Here in the United States we have a Frankenstein’s monster of a mixed system that nobody sane could have designed, which provides terrific health care to those who can afford it while leaving large numbers of people out in the cold and creaking under enormous administrative costs that suck money out of our pockets without giving us improved care in return. Starting with private provision of health care and insurance, we have set up a handful of expensive government programs that do for slices of the population (the elderly, the poor, veterans) more or less what the state health systems of other countries do, while encumbering the private insurance market with countless mandates, no doubt well-intentioned, that significantly raise the cost of insurance. Further, the decision to give tax privileges to employer-provided health insurance has welded health care to employment, which means that losing a job, changing jobs or just being self-employed exposes people to disaster. Our system, in short, has lots of health care to offer but is extraordinarily inefficient at getting it to people who need it.

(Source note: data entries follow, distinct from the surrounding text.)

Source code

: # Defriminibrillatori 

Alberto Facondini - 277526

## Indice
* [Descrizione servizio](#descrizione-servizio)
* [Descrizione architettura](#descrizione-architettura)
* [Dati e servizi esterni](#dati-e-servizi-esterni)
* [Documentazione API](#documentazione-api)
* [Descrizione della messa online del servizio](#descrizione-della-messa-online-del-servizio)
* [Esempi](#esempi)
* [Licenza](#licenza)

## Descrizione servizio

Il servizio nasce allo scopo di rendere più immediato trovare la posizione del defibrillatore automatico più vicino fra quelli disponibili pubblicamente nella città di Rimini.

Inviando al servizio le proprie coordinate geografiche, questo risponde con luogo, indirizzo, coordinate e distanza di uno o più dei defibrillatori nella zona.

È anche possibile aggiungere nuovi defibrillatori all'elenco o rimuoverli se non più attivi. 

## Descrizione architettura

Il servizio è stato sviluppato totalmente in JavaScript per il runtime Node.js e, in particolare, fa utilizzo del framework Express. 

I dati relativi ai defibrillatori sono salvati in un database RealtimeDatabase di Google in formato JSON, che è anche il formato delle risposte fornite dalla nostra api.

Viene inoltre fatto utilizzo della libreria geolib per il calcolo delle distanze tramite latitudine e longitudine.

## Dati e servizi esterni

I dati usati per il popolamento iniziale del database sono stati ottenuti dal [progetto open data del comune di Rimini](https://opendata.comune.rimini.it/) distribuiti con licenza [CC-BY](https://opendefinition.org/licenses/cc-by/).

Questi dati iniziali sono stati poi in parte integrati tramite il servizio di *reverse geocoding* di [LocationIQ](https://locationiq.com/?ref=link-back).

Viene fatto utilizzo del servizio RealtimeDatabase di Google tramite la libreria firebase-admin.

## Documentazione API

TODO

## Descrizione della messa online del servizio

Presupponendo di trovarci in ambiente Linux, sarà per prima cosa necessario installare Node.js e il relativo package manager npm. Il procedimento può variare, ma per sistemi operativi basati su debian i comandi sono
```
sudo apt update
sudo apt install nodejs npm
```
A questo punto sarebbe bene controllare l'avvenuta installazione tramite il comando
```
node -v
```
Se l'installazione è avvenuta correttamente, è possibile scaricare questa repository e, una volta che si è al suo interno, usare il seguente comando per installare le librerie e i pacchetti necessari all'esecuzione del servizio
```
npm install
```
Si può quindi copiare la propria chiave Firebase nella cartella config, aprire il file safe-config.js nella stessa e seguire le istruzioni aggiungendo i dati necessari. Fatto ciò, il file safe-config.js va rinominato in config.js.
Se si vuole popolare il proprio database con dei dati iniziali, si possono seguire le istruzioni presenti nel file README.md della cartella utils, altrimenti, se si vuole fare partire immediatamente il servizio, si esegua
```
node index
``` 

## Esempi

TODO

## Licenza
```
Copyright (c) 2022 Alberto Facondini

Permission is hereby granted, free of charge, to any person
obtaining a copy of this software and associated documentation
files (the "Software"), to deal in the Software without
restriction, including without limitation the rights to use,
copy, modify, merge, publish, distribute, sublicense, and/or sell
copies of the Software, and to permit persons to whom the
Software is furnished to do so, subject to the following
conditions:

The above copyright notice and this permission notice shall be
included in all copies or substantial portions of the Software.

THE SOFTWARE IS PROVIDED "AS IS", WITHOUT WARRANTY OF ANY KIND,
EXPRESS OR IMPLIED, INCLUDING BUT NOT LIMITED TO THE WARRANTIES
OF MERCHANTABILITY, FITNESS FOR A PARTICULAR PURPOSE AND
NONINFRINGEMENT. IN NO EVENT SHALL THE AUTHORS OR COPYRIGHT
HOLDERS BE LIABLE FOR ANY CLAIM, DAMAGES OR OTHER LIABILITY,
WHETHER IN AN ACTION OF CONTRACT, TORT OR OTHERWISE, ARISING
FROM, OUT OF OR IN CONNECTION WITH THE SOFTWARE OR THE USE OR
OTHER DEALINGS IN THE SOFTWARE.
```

So what’s the answer? A lot of people point to Canada’s system, in which the provincial governments play the role of insurer. Paul Krugman argues forcefully for the Canadian option in an article in the New York Review of Books. There is no question that the Canadian system would be much simpler and cheaper than ours, while covering more people with basic care. The doubts about the Canadian system have to do with the fact that, like any government-run system, it limits costs by queuing, making people wait for non-emergency care. Some claim that this problem is exaggerated, but it seems to be real, as discussed in David Gratzer’s article in City Journal.

Another concern is innovation: it’s no accident that the U.S. leads the world in medical technology, as it’s possible to get rich here by inventing new drugs, devices and medical procedures. The profit motive may be unwholesome, but it works. A system that made all medical personnel government employees or limited the amount of money they could make from inventions would dry up innovation in short order.

So I think the best system is always going to rely primarily on private provision of health care and insurance. But that leaves a lot of room for argument. You don’t have to declare health care a right to recognize a legitimate government role in insuring that as many people as possible have access to health care. But that doesn’t necessarily mean that the government should be in the health care business. It might mean that the government merely assumes the costs of adverse selection resulting from freeing up the insurance market to make insurance more affordable for most people. (See Krugman’s discussion of adverse selection in the article cited above.) A government-backed insurer of last resort supplementing a freer insurance market and tax reforms uncoupling insurance from employment might make more sense than blanket government coverage.

The simple fact is that any system to provide health care will have to accept limits and trade-offs. You cannot simply declare something to be free and expect it to be produced spontaneously. Anything that involves material resources and people’s labor will be subject to the laws of economics even if you think that it shouldn’t. Only a system driven by profit will sustain high levels of innovation and flexibility. And somebody’s always going to have to pay.

Beyond these principles, I’m open to suggestions.